*WHAT TO DO*:
Without copying any pictures, restate exactly the lines from the start of the records through the line containing "1. **Vue3**: Vue3".

*Stored data entries*:
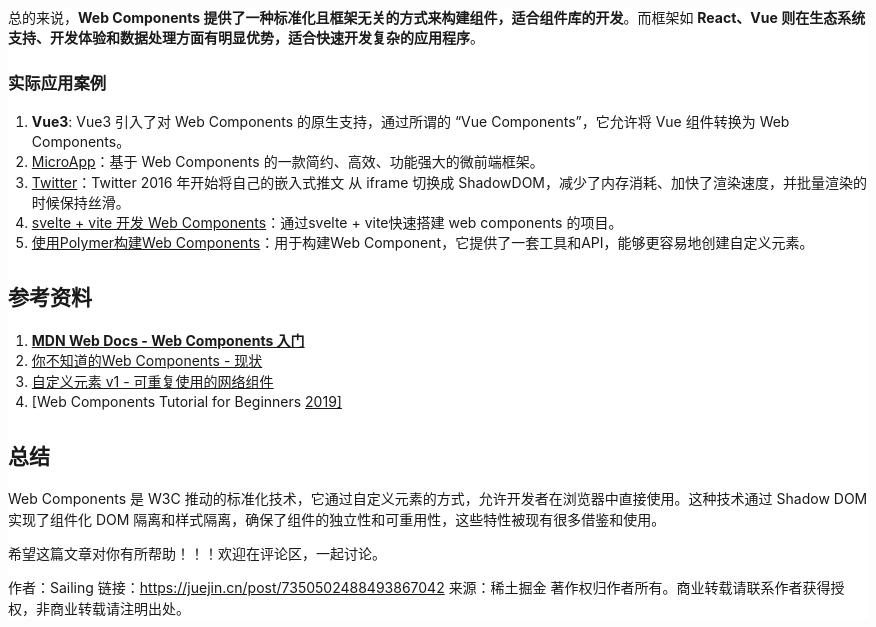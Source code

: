 总的来说，**Web Components 提供了一种标准化且框架无关的方式来构建组件，适合组件库的开发**。而框架如 **React、Vue 则在生态系统支持、开发体验和数据处理方面有明显优势，适合快速开发复杂的应用程序**。

### 实际应用案例

1. **Vue3**: Vue3 引入了对 Web Components 的原生支持，通过所谓的 “Vue Components”，它允许将 Vue 组件转换为 Web Components。
2. [MicroApp](https://link.juejin.cn?target=https%3A%2F%2Flink.zhihu.com%2F%3Ftarget%3Dhttps%3A%2F%2Fzeroing.jd.com%2F)：基于 Web Components 的一款简约、高效、功能强大的微前端框架。
3. [Twitter](https://link.juejin.cn?target=https%3A%2F%2Fdevcommunity.x.com%2Ft%2Fupcoming-change-to-embedded-tweet-display-on-web%2F66215)：Twitter 2016 年开始将自己的嵌入式推文  从 iframe 切换成  ShadowDOM，减少了内存消耗、加快了渲染速度，并批量渲染的时候保持丝滑。
4. [svelte + vite 开发 Web Components](https://link.juejin.cn?target=https%3A%2F%2Fzhuanlan.zhihu.com%2Fp%2F618025277)：通过svelte + vite快速搭建 web components 的项目。
5. [使用Polymer构建Web Components](https://link.juejin.cn?target=https%3A%2F%2Fgithub.com%2FPolymer%2Fpolymer)：用于构建Web Component，它提供了一套工具和API，能够更容易地创建自定义元素。

## 参考资料

1. [**MDN Web Docs - Web Components 入门**](https://link.juejin.cn?target=https%3A%2F%2Fdeveloper.mozilla.org%2Fzh-CN%2Fdocs%2FWeb%2FAPI%2FWeb_components)
2. [你不知道的Web Components - 现状](https://link.juejin.cn?target=https%3A%2F%2Fwww.albertaz.com%2Fblog%2Fweb-components-ststus)
3. [自定义元素 v1 - 可重复使用的网络组件](https://link.juejin.cn?target=https%3A%2F%2Fweb.dev%2Farticles%2Fcustom-elements-v1%3Fhl%3Dzh-cn%23extending_native_html_elements)
4. [Web Components Tutorial for Beginners [2019\]](https://link.juejin.cn?target=https%3A%2F%2Fwww.robinwieruch.de%2Fweb-components-tutorial%2F)

## 总结

Web Components 是 W3C 推动的标准化技术，它通过自定义元素的方式，允许开发者在浏览器中直接使用。这种技术通过 Shadow DOM 实现了组件化 DOM 隔离和样式隔离，确保了组件的独立性和可重用性，这些特性被现有很多借鉴和使用。

希望这篇文章对你有所帮助！！！欢迎在评论区，一起讨论。



作者：Sailing
链接：https://juejin.cn/post/7350502488493867042
来源：稀土掘金
著作权归作者所有。商业转载请联系作者获得授权，非商业转载请注明出处。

*RESPONSE TO THIS TASK*:
Source code

: 总的来说，**Web Components 提供了一种标准化且框架无关的方式来构建组件，适合组件库的开发**。而框架如 **React、Vue 则在生态系统支持、开发体验和数据处理方面有明显优势，适合快速开发复杂的应用程序**。

### 实际应用案例

1. **Vue3**: Vue3 引入了对 Web Components 的原生支持，通过所谓的 “Vue Components”，它允许将 Vue 组件转换为 Web Components。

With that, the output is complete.